**Task brief**
Copy each line below in which the string "LIKE" occurs.

**Supplied records**

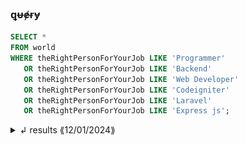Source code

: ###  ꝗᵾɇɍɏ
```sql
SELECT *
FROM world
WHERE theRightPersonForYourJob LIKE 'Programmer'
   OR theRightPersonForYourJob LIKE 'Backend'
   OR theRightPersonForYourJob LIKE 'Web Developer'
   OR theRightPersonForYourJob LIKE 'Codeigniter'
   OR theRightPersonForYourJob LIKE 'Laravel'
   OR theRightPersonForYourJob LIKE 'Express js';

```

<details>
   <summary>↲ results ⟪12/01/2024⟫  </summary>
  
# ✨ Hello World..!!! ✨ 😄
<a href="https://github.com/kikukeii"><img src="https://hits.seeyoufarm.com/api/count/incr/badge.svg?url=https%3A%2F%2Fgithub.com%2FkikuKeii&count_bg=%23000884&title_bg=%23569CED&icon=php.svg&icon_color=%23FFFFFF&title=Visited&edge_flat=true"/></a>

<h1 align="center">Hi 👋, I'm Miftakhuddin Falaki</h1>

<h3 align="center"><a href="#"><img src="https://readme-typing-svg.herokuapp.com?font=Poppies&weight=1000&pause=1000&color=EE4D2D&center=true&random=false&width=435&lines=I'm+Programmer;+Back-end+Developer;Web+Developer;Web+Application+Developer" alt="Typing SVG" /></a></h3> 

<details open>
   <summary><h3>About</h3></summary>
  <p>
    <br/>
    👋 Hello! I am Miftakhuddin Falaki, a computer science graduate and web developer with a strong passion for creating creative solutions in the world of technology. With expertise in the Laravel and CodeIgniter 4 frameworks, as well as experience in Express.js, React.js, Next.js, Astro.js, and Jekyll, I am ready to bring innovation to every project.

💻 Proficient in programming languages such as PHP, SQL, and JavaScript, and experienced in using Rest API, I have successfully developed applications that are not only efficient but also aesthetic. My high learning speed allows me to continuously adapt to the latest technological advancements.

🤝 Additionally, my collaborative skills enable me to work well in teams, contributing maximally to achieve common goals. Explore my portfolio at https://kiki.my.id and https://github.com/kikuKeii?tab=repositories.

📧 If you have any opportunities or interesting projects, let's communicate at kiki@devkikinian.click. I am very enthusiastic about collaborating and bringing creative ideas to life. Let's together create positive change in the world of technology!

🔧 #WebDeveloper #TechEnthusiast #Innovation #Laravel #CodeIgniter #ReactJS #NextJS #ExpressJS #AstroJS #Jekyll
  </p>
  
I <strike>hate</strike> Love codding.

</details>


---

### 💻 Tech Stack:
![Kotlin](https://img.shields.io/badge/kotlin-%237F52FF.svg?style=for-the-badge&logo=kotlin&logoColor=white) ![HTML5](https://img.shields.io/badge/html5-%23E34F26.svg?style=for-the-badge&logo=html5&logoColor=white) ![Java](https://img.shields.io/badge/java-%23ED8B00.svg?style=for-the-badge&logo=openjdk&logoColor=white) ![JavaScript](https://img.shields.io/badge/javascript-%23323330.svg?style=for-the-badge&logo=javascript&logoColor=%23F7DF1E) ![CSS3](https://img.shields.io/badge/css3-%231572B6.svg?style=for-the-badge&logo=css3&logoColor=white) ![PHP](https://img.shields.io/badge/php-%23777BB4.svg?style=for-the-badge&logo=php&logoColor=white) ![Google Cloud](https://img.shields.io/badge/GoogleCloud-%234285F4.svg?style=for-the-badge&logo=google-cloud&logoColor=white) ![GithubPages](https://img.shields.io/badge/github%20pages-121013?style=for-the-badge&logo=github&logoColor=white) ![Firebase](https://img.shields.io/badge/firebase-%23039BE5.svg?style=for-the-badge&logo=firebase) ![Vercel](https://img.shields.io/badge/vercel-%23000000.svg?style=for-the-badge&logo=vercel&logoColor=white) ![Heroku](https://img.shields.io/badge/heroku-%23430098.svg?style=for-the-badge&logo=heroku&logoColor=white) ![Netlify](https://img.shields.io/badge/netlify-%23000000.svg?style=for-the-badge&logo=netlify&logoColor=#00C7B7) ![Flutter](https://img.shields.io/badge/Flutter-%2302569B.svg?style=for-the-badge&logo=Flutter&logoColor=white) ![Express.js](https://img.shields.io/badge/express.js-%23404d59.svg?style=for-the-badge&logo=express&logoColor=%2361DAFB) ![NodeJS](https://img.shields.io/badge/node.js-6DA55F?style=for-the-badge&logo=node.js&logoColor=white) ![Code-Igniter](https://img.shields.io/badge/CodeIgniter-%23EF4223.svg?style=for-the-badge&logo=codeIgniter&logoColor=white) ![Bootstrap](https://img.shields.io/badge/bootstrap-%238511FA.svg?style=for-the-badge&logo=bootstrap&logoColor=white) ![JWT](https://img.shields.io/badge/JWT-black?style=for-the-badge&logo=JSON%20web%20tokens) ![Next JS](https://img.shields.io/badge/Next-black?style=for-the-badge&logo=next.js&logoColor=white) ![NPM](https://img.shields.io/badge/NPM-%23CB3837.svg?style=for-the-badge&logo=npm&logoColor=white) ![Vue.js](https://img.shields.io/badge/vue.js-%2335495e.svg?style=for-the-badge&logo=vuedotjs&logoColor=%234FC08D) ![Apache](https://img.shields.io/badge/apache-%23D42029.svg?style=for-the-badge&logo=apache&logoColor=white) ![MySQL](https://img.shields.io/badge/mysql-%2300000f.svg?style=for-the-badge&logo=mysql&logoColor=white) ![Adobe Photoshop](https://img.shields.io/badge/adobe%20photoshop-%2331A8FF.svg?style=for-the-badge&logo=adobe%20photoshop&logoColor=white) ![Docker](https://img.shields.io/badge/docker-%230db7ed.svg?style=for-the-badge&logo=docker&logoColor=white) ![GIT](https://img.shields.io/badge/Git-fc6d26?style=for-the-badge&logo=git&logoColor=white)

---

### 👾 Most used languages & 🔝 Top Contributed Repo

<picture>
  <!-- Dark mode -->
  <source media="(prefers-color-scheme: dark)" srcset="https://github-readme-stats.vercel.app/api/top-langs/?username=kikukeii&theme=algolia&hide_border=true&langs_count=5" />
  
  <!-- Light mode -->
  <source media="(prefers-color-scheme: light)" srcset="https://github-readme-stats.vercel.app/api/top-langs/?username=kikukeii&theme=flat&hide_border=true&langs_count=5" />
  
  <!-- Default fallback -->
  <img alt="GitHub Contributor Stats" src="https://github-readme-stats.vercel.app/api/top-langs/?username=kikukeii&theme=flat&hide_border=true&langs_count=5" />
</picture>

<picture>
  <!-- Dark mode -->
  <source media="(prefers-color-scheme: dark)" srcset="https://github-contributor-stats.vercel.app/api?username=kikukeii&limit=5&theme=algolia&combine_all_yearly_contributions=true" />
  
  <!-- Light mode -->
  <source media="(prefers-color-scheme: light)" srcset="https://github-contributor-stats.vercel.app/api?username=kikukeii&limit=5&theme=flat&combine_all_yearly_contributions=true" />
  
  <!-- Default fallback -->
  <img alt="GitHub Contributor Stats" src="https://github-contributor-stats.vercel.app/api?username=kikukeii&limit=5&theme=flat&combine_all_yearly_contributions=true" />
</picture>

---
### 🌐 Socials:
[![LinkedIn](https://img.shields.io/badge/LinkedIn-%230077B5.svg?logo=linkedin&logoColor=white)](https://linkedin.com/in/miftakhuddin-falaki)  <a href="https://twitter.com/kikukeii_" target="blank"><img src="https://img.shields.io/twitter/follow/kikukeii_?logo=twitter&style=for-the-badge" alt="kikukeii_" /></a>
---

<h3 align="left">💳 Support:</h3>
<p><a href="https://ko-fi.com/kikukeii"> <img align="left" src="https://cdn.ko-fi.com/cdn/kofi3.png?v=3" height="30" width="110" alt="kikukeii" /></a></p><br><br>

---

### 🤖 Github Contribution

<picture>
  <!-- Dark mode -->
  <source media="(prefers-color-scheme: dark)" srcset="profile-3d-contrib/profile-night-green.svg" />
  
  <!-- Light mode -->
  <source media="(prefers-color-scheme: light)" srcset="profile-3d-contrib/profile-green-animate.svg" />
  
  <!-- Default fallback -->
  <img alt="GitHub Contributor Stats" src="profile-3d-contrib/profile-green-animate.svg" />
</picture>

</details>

**Written answer**
WHERE theRightPersonForYourJob LIKE 'Programmer'
   OR theRightPersonForYourJob LIKE 'Backend'
   OR theRightPersonForYourJob LIKE 'Web Developer'
   OR theRightPersonForYourJob LIKE 'Codeigniter'
   OR theRightPersonForYourJob LIKE 'Laravel'
   OR theRightPersonForYourJob LIKE 'Express js';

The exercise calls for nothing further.